Originally Posted by DigiTimes
Intel will unveil its Basin Falls platform, i.e. Skylake-X, Kaby Lake-X processors and X299 chipset, at Computex 2017 in Taipei during May 30-June 3 two months earlier than originally scheduled, and will bring forward the launch of Coffee Lake microarchitecture based on a 14nm process node from January 2018 originally to August 2017, to cope with increasing competition from AMD's Ryzen 7 and Ryzen 5 processors, according to Taiwan-based PC vendors.
The Basin Falls-based products are expected to be launched at the E3 gaming show in the US in June, with the official release at the end of the month.
The Skylake-X series has three 140W processors featuring 6-, 8- and 10-core architectures, while the Kaby Lake-X series has an 112W quad-core processor. In August, Intel will release a top-end 12-core Skylake-X processor.
Berserk? Offering 6-8 cores on a premium platform? Don't make me laugh.
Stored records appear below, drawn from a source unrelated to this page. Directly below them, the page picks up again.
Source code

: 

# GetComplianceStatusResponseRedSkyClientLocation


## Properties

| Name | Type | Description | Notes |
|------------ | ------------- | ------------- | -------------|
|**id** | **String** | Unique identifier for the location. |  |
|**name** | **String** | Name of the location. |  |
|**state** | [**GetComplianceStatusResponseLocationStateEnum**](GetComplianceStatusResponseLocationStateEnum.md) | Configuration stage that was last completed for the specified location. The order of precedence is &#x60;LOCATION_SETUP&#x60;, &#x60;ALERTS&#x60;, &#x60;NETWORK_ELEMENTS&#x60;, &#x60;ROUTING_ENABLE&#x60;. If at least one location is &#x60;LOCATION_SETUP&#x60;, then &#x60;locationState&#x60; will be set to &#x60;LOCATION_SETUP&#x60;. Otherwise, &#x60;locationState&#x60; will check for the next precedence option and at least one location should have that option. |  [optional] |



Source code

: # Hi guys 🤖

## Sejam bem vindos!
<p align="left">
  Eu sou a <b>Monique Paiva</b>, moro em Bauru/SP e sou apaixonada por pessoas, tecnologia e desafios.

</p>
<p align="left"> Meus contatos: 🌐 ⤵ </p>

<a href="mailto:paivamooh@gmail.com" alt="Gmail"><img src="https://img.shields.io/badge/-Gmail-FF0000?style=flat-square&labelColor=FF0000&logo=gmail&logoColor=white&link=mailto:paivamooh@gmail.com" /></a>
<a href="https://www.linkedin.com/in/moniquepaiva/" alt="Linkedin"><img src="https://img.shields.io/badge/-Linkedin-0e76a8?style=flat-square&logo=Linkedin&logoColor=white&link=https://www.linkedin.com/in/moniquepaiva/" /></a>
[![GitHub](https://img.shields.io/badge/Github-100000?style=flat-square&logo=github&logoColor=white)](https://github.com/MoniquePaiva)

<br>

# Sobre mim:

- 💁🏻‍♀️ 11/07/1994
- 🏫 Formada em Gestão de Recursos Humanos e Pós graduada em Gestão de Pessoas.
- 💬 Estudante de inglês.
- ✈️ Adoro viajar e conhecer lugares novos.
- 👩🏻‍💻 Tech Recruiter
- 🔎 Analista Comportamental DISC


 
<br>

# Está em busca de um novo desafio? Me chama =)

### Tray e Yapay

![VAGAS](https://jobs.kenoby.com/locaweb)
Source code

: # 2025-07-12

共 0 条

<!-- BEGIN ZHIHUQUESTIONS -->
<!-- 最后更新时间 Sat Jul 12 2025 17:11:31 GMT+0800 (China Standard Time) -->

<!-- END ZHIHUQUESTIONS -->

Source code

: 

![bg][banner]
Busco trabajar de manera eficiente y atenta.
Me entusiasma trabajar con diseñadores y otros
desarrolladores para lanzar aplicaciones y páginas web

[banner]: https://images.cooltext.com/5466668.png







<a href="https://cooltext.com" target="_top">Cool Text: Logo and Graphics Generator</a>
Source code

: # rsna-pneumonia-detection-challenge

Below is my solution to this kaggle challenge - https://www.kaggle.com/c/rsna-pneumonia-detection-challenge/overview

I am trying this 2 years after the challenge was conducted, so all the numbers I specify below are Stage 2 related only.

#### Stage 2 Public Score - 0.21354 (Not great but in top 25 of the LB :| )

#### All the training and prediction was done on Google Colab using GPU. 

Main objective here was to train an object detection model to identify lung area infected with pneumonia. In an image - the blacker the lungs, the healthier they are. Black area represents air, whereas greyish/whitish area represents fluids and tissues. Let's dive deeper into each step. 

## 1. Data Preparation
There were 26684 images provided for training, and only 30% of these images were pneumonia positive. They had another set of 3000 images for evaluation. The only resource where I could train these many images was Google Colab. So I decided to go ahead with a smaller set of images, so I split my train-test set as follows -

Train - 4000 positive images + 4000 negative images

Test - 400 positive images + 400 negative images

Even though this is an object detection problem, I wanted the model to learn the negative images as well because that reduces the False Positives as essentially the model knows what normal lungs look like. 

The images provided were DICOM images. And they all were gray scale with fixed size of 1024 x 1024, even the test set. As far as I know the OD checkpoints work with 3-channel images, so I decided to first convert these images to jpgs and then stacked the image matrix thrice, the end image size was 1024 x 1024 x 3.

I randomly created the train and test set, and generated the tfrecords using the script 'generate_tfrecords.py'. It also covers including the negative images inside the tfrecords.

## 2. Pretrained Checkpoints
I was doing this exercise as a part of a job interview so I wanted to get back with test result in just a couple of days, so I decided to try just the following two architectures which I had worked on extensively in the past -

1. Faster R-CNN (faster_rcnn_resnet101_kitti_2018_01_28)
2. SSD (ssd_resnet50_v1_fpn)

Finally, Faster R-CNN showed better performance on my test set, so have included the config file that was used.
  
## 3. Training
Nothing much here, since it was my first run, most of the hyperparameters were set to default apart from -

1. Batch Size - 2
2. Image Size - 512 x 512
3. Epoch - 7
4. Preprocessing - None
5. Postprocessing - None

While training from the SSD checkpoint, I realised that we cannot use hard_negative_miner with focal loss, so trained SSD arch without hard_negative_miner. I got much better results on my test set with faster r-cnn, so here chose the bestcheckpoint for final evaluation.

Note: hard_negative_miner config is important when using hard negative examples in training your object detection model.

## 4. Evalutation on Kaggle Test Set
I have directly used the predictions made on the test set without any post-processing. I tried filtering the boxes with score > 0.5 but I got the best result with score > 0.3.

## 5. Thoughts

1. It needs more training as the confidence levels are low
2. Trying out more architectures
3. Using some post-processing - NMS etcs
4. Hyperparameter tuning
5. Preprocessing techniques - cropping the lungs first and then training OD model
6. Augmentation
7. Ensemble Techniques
The Intel HEDT platform is always late by a year at minimum after their mainstream line because they like to keep a cycle together with businesses upgrading their systems and yearly updates are too quick for businesses and only a tiny increment in performance for Intel.
They should launch Coffee Lake E/X whatever 10+ core platform and update the mainstream to 4-8 cores with CL. Plus CL is nothing more than a tweaked SL again. I don't think they are doing that and that's not even going berserk.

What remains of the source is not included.